(Your assignment)
Filtering the records below, copy only those lines that include the word "front".

(Dataset records)

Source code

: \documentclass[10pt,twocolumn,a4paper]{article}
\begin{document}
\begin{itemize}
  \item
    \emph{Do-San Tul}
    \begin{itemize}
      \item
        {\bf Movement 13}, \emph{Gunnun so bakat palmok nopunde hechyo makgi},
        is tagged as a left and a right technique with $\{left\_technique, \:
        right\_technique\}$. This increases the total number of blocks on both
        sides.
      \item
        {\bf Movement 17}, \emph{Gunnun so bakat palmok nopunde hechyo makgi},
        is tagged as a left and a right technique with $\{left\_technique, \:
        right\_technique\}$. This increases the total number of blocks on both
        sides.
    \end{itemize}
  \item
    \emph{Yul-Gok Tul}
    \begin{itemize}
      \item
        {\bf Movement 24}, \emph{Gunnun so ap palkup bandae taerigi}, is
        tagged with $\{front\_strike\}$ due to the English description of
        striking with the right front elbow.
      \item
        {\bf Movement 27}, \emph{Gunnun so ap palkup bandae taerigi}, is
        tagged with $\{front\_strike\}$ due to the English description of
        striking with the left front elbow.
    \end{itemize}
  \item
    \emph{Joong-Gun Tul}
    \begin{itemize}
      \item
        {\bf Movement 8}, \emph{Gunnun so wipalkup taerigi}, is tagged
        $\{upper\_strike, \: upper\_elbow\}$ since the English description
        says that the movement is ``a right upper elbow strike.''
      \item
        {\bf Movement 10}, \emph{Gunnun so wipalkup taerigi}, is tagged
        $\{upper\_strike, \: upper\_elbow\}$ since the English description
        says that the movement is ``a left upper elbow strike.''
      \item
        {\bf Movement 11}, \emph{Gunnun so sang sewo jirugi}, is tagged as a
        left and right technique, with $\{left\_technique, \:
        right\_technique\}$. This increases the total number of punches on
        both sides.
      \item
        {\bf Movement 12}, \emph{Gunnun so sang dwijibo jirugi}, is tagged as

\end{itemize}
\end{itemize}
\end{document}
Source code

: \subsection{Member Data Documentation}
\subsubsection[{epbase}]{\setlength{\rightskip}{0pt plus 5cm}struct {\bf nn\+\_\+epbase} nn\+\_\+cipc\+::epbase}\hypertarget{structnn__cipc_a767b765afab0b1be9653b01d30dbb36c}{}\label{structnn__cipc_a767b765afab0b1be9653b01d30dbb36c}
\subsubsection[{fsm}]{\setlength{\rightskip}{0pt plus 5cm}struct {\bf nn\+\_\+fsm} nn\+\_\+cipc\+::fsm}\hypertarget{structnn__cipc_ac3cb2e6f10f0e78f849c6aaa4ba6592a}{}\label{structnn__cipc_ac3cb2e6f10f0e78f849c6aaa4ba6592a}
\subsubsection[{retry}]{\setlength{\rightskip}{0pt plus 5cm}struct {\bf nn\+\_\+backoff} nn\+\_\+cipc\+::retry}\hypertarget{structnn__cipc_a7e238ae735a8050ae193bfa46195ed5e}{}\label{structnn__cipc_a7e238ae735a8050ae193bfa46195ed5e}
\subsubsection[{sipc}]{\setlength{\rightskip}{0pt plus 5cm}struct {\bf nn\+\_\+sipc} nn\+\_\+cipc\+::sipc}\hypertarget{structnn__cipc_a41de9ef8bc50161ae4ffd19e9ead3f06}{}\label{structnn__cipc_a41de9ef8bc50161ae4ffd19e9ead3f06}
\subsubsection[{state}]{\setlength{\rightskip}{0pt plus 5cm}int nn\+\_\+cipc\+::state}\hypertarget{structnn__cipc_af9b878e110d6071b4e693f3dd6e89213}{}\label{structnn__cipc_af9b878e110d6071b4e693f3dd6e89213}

(Response for this exercise)
        tagged with $\{front\_strike\}$ due to the English description of
        striking with the right front elbow.
        tagged with $\{front\_strike\}$ due to the English description of
        striking with the left front elbow.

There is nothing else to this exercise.